[Dataset entries]
BEGIN

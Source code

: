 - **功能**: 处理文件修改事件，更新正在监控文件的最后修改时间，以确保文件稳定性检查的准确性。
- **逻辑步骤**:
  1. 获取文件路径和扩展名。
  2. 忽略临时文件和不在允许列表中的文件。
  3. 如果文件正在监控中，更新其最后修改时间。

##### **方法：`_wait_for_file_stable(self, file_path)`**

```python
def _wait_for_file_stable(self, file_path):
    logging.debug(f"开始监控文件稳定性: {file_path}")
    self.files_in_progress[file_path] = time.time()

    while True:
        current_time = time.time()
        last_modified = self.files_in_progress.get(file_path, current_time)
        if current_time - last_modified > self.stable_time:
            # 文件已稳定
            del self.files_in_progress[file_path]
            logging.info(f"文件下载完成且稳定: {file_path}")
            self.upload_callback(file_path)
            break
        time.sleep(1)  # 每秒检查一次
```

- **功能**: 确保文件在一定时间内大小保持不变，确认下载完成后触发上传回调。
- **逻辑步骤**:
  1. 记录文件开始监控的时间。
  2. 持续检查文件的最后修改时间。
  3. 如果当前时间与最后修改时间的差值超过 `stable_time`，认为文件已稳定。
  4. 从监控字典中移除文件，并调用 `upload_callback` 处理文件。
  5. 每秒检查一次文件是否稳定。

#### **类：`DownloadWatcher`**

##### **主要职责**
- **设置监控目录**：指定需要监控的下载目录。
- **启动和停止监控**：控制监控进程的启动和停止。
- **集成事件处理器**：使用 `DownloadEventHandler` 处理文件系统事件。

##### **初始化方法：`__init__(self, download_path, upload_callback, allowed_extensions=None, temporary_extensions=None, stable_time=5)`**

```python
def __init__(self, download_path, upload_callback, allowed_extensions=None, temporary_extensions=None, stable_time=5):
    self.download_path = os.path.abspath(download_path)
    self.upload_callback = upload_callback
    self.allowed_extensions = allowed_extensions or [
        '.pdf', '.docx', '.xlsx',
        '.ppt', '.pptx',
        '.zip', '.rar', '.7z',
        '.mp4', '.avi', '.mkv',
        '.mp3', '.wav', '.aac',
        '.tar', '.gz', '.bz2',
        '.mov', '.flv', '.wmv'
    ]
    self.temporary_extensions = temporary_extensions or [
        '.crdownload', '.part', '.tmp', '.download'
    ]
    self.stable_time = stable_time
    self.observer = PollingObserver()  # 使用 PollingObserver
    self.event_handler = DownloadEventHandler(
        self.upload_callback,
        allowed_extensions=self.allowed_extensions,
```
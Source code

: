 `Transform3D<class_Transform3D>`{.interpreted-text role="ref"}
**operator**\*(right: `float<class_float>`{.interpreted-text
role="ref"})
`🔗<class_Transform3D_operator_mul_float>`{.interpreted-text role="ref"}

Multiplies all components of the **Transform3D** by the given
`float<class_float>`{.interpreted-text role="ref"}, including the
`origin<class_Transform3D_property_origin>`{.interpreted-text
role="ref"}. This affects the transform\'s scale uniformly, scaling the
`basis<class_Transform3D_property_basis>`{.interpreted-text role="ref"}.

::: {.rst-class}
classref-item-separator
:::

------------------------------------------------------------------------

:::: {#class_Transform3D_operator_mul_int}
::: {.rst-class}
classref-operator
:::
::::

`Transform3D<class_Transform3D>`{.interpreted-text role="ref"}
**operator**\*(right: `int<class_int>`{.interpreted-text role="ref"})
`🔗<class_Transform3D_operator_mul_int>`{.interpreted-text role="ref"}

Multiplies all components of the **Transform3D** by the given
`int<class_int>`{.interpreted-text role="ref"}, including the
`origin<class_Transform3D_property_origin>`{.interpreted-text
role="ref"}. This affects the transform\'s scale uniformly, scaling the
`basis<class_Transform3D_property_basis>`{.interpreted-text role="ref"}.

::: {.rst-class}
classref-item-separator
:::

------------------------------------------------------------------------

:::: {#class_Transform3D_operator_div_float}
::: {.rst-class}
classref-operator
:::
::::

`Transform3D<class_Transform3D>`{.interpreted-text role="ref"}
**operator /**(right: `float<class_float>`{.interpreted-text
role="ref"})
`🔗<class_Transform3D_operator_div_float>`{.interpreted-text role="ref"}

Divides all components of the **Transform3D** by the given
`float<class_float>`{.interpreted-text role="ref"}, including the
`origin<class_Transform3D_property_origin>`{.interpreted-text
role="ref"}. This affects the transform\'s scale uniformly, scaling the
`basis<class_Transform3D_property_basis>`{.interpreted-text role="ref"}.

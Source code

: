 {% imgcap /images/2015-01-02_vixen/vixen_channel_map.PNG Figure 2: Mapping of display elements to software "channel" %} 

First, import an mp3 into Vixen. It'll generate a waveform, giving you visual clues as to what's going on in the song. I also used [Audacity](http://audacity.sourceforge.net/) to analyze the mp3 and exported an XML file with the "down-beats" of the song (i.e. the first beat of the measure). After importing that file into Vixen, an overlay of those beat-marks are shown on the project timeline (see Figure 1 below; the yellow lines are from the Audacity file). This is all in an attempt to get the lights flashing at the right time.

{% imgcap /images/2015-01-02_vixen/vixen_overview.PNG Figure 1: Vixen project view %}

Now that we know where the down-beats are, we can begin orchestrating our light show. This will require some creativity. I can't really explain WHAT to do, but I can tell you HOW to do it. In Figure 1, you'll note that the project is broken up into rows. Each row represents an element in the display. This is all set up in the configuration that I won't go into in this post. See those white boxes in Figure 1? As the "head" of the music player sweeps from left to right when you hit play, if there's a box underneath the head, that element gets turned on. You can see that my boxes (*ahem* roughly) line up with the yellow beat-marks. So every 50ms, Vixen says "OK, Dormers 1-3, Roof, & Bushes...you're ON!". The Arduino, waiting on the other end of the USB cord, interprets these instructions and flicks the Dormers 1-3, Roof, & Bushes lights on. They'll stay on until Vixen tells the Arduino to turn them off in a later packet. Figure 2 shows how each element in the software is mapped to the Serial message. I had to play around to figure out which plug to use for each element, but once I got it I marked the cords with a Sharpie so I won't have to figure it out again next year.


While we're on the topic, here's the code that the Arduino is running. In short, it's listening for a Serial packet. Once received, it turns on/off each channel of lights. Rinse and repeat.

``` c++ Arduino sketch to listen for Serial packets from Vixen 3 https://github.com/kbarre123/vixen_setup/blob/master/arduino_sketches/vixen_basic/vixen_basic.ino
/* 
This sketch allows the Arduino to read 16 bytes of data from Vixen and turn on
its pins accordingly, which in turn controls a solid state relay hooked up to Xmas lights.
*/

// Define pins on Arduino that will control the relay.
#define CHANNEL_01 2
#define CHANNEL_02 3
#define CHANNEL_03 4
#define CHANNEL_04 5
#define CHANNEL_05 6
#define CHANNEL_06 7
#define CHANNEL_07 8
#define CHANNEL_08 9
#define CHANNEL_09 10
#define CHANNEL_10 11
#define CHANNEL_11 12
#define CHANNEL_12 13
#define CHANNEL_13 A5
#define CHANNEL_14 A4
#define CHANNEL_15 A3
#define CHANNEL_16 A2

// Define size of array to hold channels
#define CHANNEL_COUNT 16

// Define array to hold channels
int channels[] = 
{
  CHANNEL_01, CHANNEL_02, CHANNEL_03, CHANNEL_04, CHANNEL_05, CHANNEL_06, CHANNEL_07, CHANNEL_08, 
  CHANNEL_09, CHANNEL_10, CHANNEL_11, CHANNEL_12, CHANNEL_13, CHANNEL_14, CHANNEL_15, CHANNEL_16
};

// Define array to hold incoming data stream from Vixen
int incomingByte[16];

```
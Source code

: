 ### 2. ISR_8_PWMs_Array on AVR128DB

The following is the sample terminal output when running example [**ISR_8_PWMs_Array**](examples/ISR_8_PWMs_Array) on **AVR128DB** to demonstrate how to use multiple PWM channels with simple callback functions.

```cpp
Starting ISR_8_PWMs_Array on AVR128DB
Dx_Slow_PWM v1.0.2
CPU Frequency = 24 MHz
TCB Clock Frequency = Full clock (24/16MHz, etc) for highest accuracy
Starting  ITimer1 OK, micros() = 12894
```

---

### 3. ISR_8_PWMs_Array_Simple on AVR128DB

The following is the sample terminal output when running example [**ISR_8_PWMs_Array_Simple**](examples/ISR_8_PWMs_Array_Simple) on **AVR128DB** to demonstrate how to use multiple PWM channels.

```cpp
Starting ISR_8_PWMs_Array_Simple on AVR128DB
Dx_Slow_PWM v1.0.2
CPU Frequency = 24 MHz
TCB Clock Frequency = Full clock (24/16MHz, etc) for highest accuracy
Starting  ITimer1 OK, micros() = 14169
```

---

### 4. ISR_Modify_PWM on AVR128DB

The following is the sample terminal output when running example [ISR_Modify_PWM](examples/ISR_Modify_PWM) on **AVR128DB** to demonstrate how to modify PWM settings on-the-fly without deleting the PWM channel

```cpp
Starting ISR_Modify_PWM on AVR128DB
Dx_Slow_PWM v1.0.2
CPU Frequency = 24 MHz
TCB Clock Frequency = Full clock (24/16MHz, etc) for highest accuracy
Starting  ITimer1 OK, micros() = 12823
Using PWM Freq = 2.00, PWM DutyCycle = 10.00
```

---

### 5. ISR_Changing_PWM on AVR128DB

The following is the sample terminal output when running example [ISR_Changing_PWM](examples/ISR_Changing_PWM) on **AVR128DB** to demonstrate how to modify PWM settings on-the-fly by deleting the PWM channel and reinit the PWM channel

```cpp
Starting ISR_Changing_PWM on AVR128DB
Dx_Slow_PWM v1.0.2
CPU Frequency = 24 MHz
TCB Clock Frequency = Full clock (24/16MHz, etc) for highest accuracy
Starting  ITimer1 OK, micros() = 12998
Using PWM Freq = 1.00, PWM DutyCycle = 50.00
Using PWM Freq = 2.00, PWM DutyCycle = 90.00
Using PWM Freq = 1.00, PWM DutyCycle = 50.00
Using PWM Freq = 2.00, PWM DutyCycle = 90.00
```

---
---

END

# The problem
Every line in the records above that contains the word "output" is to be copied out.

# Task response
The following is the sample terminal output when running example [**ISR_8_PWMs_Array**](examples/ISR_8_PWMs_Array) on **AVR128DB** to demonstrate how to use multiple PWM channels with simple callback functions.
The following is the sample terminal output when running example [**ISR_8_PWMs_Array_Simple**](examples/ISR_8_PWMs_Array_Simple) on **AVR128DB** to demonstrate how to use multiple PWM channels.
The following is the sample terminal output when running example [ISR_Modify_PWM](examples/ISR_Modify_PWM) on **AVR128DB** to demonstrate how to modify PWM settings on-the-fly without deleting the PWM channel
The following is the sample terminal output when running example [ISR_Changing_PWM](examples/ISR_Changing_PWM) on **AVR128DB** to demonstrate how to modify PWM settings on-the-fly by deleting the PWM channel and reinit the PWM channel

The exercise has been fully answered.